ACTIVITY
Show every line in the records below that contains the word "definições".

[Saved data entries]
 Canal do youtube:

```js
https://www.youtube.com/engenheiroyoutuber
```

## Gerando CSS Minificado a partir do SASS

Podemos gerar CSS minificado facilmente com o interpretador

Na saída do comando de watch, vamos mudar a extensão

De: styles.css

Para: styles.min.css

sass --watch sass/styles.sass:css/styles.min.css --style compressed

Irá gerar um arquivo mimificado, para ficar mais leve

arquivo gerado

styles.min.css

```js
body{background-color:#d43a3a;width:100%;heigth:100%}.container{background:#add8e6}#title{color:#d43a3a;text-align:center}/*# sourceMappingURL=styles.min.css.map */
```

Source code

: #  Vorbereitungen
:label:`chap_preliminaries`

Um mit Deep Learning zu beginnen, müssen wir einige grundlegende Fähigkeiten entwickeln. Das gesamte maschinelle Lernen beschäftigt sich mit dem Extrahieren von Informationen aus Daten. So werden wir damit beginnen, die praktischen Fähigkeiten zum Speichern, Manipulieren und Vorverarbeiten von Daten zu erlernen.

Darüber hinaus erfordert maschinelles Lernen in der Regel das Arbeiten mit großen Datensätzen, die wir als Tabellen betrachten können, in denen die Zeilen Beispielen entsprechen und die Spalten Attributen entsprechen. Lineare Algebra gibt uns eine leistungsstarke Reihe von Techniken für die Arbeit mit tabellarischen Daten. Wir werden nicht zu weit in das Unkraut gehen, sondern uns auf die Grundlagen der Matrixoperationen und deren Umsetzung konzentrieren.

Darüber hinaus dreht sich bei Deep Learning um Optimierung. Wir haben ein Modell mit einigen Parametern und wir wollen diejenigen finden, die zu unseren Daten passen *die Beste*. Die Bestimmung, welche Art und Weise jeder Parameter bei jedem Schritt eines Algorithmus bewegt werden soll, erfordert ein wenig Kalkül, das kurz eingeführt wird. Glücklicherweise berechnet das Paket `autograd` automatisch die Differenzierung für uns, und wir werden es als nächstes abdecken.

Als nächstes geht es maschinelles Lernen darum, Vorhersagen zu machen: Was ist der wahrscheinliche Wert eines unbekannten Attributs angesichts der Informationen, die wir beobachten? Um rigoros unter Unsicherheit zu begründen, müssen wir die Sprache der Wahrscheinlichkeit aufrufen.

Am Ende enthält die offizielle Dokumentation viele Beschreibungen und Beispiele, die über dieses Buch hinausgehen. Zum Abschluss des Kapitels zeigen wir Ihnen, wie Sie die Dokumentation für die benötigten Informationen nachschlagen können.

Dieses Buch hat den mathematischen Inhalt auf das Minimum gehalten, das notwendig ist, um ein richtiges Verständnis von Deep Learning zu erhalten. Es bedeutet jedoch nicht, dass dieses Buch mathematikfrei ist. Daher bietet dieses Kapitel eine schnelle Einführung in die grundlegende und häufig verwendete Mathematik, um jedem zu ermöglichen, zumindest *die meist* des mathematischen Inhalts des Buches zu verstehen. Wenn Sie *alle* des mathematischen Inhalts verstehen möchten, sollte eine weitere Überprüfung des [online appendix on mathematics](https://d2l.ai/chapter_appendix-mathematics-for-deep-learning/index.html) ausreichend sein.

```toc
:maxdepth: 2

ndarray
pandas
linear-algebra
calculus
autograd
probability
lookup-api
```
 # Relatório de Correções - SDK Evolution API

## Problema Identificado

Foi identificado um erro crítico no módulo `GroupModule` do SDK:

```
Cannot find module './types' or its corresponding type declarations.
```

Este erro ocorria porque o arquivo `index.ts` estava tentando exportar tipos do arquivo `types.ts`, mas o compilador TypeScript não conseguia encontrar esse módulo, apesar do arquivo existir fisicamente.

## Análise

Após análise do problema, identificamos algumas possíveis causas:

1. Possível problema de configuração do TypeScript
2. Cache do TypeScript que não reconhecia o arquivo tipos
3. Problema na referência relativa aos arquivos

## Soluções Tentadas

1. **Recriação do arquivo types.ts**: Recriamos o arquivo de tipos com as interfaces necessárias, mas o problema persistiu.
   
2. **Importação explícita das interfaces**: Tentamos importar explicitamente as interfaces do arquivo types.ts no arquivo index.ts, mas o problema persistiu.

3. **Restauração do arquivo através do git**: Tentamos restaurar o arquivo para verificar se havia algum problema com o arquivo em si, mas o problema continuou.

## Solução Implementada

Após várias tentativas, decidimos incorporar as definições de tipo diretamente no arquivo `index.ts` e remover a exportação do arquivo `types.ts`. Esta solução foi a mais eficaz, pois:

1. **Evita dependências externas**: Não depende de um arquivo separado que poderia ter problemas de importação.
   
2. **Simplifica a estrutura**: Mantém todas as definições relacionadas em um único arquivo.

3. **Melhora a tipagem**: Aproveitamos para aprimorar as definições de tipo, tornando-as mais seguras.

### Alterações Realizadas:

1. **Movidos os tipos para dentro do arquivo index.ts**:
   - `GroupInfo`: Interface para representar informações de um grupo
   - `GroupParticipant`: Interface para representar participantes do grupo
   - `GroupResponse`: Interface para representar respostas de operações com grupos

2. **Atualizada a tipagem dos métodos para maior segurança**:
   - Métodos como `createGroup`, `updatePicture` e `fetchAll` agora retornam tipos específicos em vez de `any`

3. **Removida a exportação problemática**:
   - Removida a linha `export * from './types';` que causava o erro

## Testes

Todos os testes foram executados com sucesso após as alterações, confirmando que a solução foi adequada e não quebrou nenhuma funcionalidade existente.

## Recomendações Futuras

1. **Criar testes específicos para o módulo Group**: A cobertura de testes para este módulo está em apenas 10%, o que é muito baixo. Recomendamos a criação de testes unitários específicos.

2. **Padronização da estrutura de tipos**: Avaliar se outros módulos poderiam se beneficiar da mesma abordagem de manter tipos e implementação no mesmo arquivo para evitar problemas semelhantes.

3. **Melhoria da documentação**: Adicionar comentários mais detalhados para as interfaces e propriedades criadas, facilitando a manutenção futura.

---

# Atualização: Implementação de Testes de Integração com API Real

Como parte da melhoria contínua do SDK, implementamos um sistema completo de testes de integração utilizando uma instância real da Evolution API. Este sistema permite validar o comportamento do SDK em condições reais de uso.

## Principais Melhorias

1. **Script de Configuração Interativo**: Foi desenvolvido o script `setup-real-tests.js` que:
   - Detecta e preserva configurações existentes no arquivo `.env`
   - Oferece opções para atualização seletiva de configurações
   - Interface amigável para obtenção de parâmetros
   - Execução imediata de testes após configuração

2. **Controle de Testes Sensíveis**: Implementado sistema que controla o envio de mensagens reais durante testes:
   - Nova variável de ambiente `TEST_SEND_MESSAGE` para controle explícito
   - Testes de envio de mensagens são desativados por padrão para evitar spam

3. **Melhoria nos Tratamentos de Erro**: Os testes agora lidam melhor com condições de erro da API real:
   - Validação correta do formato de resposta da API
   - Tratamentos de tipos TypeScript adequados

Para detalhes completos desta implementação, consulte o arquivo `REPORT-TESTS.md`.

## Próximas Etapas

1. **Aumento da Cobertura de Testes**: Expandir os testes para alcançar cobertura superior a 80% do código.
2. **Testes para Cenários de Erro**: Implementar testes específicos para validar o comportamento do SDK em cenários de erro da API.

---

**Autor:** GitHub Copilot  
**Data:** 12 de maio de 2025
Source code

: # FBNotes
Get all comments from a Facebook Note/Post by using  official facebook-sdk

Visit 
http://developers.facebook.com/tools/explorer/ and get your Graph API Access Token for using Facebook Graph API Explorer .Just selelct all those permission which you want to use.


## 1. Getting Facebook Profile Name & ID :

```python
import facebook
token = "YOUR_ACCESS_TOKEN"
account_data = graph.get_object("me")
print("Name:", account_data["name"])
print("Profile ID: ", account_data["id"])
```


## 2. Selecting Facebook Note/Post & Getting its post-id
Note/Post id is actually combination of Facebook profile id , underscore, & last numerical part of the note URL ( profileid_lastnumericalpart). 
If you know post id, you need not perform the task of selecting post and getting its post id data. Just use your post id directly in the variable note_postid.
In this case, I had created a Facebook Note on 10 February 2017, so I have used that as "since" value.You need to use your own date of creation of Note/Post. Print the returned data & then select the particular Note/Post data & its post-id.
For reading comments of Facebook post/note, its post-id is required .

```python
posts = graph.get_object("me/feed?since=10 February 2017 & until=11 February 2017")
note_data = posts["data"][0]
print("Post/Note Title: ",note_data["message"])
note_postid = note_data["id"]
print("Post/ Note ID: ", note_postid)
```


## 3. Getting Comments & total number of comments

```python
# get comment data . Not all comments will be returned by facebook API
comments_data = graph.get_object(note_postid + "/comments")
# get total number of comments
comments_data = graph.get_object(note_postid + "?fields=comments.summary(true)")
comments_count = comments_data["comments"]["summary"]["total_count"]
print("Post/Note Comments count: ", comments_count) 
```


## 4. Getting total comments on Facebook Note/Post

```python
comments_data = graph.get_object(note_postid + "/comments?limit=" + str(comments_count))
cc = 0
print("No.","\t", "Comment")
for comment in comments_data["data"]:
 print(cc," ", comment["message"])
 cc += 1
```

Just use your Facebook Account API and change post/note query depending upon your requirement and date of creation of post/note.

WRITTEN ANSWER
Após várias tentativas, decidimos incorporar as definições de tipo diretamente no arquivo `index.ts` e remover a exportação do arquivo `types.ts`. Esta solução foi a mais eficaz, pois:
2. **Simplifica a estrutura**: Mantém todas as definições relacionadas em um único arquivo.
3. **Melhora a tipagem**: Aproveitamos para aprimorar as definições de tipo, tornando-as mais seguras.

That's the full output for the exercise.